Schon immer diskutierten die Gelehrten darüber, ob der Böse Blick überhaupt existiert oder nicht vielmehr einer krankhaften Angst oder aber einer Sinnesstäuschung entspringt. Diejenigen, die sein Vorkommen nicht bezweifelten, haben sich wiederum immer wieder dieselben Fragen gestellt: Ist der Böse Blick angeboren oder erlernt? Hat er eine körperliche oder geistige Ursache? Bezweckt derjenige, der anderen böse Blicke zuwirft, etwas ganz Spezielles mit seinem Verhalten? Und besonders häufig fragten sie sich: Welche Emotion durchlebt derjenige gerade, der andere böse anschaut?

Die grossen Denker kamen fast alle auf dieselben Antworten, wenn es um die letzte Frage ging. Zu den wichtigsten Gefühlen zählten sie das Übelwollen bzw. der Neid und die Sehnsucht bzw. das Verlangen. Dass der Böse Blick der Angst entspringt, zeigt sich folglich auch sprachlich, bedeutet doch das Wort „Angst“ nicht nur die Enge, sondern ebenso Begierde, Sehnsucht und Verlangen. Am Beispiel der Redewendungen ist ihr Doppelcharakter gleichfalls nachvollziehbar, „können Blicke“ schliesslich nicht nur „töten“, man „verschlingt“ auch das, was man begehrt „mit den Augen“.

 

„Ich glaube nicht daran, aber es gibt den Bösen Blick.“

Neapolitanisches Sprichwort

 

 

Plutarch und seine Theorien
Boeser Blick - Antikes Relief

Abb. 2) Der Böse Blick – und was gegen ihn hilft. Kopie eines antiken Reliefs (Woburn).

Der Glaube an die Macht des Bösen Blicks war natürlich auch während des griechisch-römischen Altertums verbreitet. Manche Philosophen verneinten seine Existenz und hielten ihn für ein Hirngespinst. Andere wiederum versuchten ihn wissenschaftlich zu belegen, wobei sie sich zu jener Zeit vor allem auf den Atomismus beziehungsweise die beliebten Theorien des Demokrit (460/59 – um 370 v. Chr.) beriefen. Da der Zeitgeist jedoch gerade darauf eingestellt war, die Götter- und Todesangst zu bekämpfen, bestritten diejenigen Gelehrten, die etwas auf sich hielten, dass es ihn gäbe.

Zu ihnen gehörte auch der griechische Philosoph Plutarchos (um 45 – nach 120). In Rom, wo man ihn Plutarch nannte, kam er dank seines Ansehens als populärer Schriftsteller in engen Kontakt mit mächtigen Männern. Zu ihnen zählte unter anderem Vespasian und L. Mestrius Florus, der ein guter Freund von ihm wurde und ihm zum römischen Bürgerrecht verhalf. Plutarch vergalt es ihm, indem er Florus in seinen Dialogen immer wieder als Redner auftreten lässt, so auch in seinem „Symposiaka“ (Tischgespräche), in dem er den Bösen Blick erwähnt.

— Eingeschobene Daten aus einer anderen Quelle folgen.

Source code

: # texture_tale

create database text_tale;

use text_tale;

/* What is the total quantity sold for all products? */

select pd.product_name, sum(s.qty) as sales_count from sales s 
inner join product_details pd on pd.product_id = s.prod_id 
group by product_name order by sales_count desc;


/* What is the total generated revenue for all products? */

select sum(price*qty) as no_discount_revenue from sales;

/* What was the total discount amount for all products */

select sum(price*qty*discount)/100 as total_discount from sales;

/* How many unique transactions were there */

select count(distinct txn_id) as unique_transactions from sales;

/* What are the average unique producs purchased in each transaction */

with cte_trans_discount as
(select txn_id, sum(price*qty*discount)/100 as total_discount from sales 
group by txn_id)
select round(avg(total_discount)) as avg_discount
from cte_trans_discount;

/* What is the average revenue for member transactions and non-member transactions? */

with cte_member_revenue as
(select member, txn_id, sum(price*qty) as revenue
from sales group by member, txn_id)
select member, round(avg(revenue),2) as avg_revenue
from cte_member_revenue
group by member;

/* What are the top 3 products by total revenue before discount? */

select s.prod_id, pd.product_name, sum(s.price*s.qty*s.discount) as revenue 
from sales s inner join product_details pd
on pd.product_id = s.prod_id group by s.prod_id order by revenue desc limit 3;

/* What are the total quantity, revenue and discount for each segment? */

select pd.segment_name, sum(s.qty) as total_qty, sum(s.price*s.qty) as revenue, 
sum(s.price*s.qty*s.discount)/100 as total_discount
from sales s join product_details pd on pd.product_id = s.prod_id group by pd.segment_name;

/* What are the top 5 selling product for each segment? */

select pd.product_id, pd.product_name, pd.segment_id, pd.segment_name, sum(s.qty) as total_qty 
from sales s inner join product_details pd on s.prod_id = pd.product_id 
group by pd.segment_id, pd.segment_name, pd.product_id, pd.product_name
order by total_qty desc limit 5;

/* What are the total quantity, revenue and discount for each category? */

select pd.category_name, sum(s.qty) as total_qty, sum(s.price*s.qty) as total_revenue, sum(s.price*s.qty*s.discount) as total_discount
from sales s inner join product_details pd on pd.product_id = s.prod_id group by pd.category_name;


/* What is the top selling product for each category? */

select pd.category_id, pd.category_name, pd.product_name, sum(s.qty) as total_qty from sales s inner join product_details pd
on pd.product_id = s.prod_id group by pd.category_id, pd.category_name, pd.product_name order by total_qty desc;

In diesem behauptet Plutarch zwar, nicht an die Existenz des Bösen Blicks zu glauben, gleichzeitig jedoch stellt er Theorien auf, die sein Vorkommen erklären sollen – und die für die nächsten zweieinhalb Jahrtausende die Gelehrtenmeinungen zum Thema prägen werden. Plutarch sieht einerseits im Neid die Ursache für den Bösen Blick, da dieser den menschlichen Körper besonders stark zu reizen versteht. – Die moderne Neurowissenschaft kam zum selben Ergebnis! Seiner Überzeugung nach entwickelt der Organismus aber aufgrund der starken Reizung auch schädliche Ausdünstungen, die vor allem durch die Augen austreten, wodurch der Blick entstehe.

Um seine Anschauungen zu verdeutlichen, bezieht sich Plutarch auf seine Strahlentheorie des Sehens, die er dazumal gerade erst entwickelt hatte. Dieser zufolge wird das Sehen mit Hilfe von Strahlen bewerkstelligt, welche die Objekte gewissermassen abtasten. Am Beispiel der Liebe präzisiert Plutarchs schliesslich seine Ansicht, nach der sowohl der Blick von Verliebten als auch der Böse Blick auf dieselbe Strahlkraft der Augen zurückzuführen ist. Obwohl seine Ausführungen bestimmt noch mehr Gesprächsstoff geboten hätten, nimmt das Tischgespräch an dieser Stelle ein sehr abruptes Ende. Plutarch selbst erklärt das Ende der Diskussion damit, dass er seine Gäste mit dem Gerede über den Bösen Blick in Angst versetzt hätte.

 

„Die Leuchte deines Leibes ist dein Auge, ist nun dein Auge klar, wird dein ganzer Leib im Lichte sein; ist aber dein Auge schlecht, wird dein ganzer Leib im Finstern sein. Wenn darum das Licht, das in dir ist, Finsternis ist, was mag das für eine Finsternis sein!“

Bibel, Matthäus 6,22-23

 

 

Tod den bösen Augen!
Medusa

Abb. 3) In der griechischen Mythologie wird von der Gorgone „Medusa“ berichtet, die jeden mit nur einem einzigen Blick in Stein verwandeln kann -, warum die Medusa auf dem abgebildeten Stirnziegel vermutlich auch die Augen geschlossen hat. Der Ziegel selbst entstand ungefähr 480 v. Chr.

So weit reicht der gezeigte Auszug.